Positiv würde ich auch das Vorhaben nennen, mehr
Transparenz und Synergieeffekte zu schaffen sowie die
vielfältigen Akteure und Aktivitäten besser zu koordinieren. Das ist wirklich sinnvoll.
({5})
Allerdings lässt der Bericht offen, ob und wie dies faktisch passiert. Dem Bericht ist das wirklich nicht zu entnehmen. Kollege Braun, ich höre es mit großem Interesse, wenn Sie sagen, wie lebendig das alles passiere.
({6})
Gemessen an dem, was Sie hier erzählen, wirkt der Bericht jedoch relativ leblos. Vielleicht können Sie in der
Debatte im Ausschuss noch ein bisschen nachlegen und
ein wenig konkreter werden, statt in Schlagworten und
Schlagzeilen zu sprechen.
Vor allem wird mit dem vorliegenden Bericht nicht
erkennbar, ob es wirklich eine neue Dynamik im Sinne
eines mentalen Aufbruchs gibt. Der wäre notwendig, um
den Herausforderungen der globalen Wissensgesellschaft tatsächlich gerecht zu werden und eine globale
Gestaltungsperspektive zu entwickeln. Um es in ein Bild
zu fassen: Notwendig wäre der Wechsel von der Froschperspektive zur Adlerperspektive.

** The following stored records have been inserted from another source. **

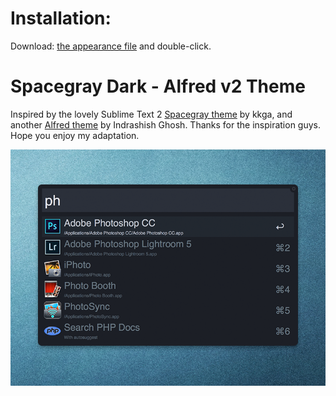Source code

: # Installation:

Download: [the appearance file](https://raw.github.com/benjamindauer/Spacegray-Dark-Alfred-v2-Theme/master/Spacegray%20Dark.alfredappearance) and double-click.

# Spacegray Dark - Alfred v2 Theme

Inspired by the lovely Sublime Text 2 [Spacegray theme](https://github.com/kkga/spacegray) by kkga, and another [Alfred theme](http://dribbble.com/shots/1357911-Spacegray-Alfred-v2-Theme) by Indrashish Ghosh. Thanks for the inspiration guys. Hope you enjoy my adaptation.

![screenshot](Alfred-Spacegray-Dark.png)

Das heißt, nicht nur zu
fragen: Wie lassen sich der Standort und das Standortmarketing verbessern? Wie können wir das Schaufenster
besser gestalten? Vielmehr gilt es, zu fragen: Was kann
unser spezifischer deutscher Beitrag sein, um den globalen Strukturwandel mit Wissenschaft und Forschung so
zu gestalten, dass die Kluft zwischen Arm und Reich
wenn nicht überwunden, so doch zumindest kleiner
wird, sodass Wohlstandsgewinne für alle dabei herumkommen?
({7})
Nun nennt der Bericht die Millenniumsziele. Das ist
erfreulich. Wir lesen, dass es Bemühungen und Sondierungen in der Frage gibt, wie die Ziele erreicht werden
sollen. Das alles hat aber nichts mit einem kohärenten
Ansatz zu tun, der notwendig wäre. Notwendig wäre ein
ganzheitlicher Ansatz von Capacity-Bildung. Das bedeutet eben nicht nur, die strategische Kooperation mit
den Besten auszubauen, sondern auch, die Forschungsund Wissenschaftsstrukturen in denjenigen Ländern aufzubauen und zu stärken, die starke Partner brauchen.
({8})
Wir haben zwar gehört, dass das in der nächsten Etappe
ansteht - das hört sich gut an -; spannend wird es aber,
wenn wir Konkreteres erfahren. Dann werden wir in die
Prüfung einsteigen.
Nötig ist in einer Internationalisierungsstrategie auch
das stärkere Engagement in den UN-Institutionen, insbesondere in der UNESCO; denn sie ist die globale
Science-Policy-Agentur. Was dort passiert, gibt der Bericht leider ebenfalls nicht wieder. Dabei ist eines völlig
klar - wer sich ein bisschen mit Weltpolitik und den UNInstitutionen befasst hat, weiß das -, dass die Lösung der
globalen Probleme nicht nur davon abhängig ist, ob man
mit Wissenschaft und Forschung gute Beiträge liefert,
sondern auch davon, ob man mit der UNESCO eng kooperiert; sie ist nämlich der neutrale Mittler zwischen
den Staaten ist. Diese Kooperation ist - ich will es einmal vorsichtig sagen - sehr ausbaufähig. Ohne die
UNESCO hätte es beispielsweise nicht die Installation
des in Deutschland entwickelten Tsunami-Frühwarnsystems gegeben. Die UNESCO hat nämlich dafür gesorgt,
dass Staaten, die an sich nicht gut miteinander können,
sich auf dieses System eingelassen haben.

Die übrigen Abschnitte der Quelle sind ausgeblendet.